Air Force Gen. Richard B. Myers spoke to U.S. military personnel at the embassy here and complimented them on forming a good joint-service team. But, he said, he didn't think the individual services should go away.
"I think the individual service cultures are extremely important," he said, "because, first of all, pride."
He said the pride personnel show in their service is an important part of why they serve. It is also an important part of "why we do extraordinary things when asked to do it."
"Whatever uniform you wear or what patch you wear on your sleeve has a lot to do with our esprit de corps and our willingness to sacrifice for our friends, our comrades and our nation," Myers said.
The chairman said a second reason why the individual services are important is because they breed healthy competition. "Competition is a good thing," he said. "The American system is based on it -- in economics, the political world. Competition breeds excellence."
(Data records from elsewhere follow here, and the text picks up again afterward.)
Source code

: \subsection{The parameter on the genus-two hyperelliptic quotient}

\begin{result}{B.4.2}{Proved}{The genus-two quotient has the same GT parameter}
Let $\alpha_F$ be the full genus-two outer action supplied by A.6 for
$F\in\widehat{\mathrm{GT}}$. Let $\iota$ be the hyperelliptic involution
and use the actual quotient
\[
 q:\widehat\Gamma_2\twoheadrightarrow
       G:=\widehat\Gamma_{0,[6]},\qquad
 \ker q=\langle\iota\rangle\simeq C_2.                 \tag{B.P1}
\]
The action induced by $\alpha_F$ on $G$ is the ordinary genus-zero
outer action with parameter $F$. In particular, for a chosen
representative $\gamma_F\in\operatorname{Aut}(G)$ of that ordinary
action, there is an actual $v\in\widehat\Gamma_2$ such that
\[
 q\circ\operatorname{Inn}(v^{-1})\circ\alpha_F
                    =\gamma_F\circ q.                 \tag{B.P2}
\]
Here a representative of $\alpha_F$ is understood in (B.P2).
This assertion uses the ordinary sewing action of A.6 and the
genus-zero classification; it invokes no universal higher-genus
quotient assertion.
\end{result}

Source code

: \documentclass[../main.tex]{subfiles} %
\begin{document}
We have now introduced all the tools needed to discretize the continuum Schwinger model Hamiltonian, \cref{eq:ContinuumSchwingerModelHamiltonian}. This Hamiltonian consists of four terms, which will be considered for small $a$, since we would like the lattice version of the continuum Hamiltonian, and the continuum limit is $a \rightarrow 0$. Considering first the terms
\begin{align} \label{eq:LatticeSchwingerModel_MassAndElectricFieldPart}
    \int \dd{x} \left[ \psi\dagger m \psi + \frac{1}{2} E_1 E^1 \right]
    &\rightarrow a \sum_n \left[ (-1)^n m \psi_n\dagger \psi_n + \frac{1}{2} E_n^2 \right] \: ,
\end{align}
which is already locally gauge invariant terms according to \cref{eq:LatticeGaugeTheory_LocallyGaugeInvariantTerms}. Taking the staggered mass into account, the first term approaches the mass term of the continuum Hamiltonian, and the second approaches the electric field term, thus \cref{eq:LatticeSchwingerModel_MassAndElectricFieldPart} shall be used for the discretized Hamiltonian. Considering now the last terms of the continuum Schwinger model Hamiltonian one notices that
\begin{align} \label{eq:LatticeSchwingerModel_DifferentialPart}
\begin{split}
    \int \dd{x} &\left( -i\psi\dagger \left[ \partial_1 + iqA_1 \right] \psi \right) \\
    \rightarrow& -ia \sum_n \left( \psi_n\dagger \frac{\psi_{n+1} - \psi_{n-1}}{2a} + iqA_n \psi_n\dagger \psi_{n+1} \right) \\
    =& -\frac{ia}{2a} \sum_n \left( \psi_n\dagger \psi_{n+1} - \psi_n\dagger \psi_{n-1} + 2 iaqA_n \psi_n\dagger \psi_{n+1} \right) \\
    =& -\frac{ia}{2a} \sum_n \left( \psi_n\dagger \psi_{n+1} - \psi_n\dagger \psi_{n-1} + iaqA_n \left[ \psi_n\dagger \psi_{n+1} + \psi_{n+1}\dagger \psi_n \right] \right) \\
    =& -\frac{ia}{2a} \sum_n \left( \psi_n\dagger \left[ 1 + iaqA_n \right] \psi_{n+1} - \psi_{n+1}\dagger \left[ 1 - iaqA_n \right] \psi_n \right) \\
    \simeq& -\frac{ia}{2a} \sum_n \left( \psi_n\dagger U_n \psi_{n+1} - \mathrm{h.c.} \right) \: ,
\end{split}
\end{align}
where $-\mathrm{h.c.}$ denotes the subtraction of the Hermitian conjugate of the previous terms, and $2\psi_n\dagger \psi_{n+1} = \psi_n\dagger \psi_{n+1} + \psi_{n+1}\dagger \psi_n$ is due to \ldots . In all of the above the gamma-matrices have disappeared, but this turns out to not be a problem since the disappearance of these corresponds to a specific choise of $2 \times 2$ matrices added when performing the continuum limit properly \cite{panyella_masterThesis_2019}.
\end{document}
He said the services compete not for resources as they did in the past, but for which service can come up with the best ideas.
Myers said he still thinks there is room for more jointness in the military. "That does not mean we should not be a well-integrated fighting machine," he said. "I think we are. We've come a long way since Congress had to legislate that we'd be joint back in 1986."
He said the military was "pretty pathetic" in its ability to work together before the Goldwater-Nichols Act that President Reagan signed that year. Even in Operation Desert Storm, jointness meant deconflicting the battlefield and was not really an integrated effort, Myers said.
But, he added, the military has changed, and anyone studying major combat operations in Iraq, or Operation Enduring Freedom will see that service integration is a way of life.
What is important now is integration beyond the Defense Department, he said. It is especially crucial for the DoD officials to work closely with their compatriots in the State Department.
"One thing that can help is the education process," Myers said. By the time a military officer reaches 20 years of service, roughly 10 percent of that officer's time in service is spent in an educational institution of some sort. "I don't know if that is mirrored in other departments of the government," he said.
Myers said the DoD schools reserve slots for people from other government agencies. All involved see the benefits of that sort of commingling. He said he has appealed to Cabinet members and agency leaders for some sort of cross training. "It's usually well-received," he said. "Leaders understand that this is important."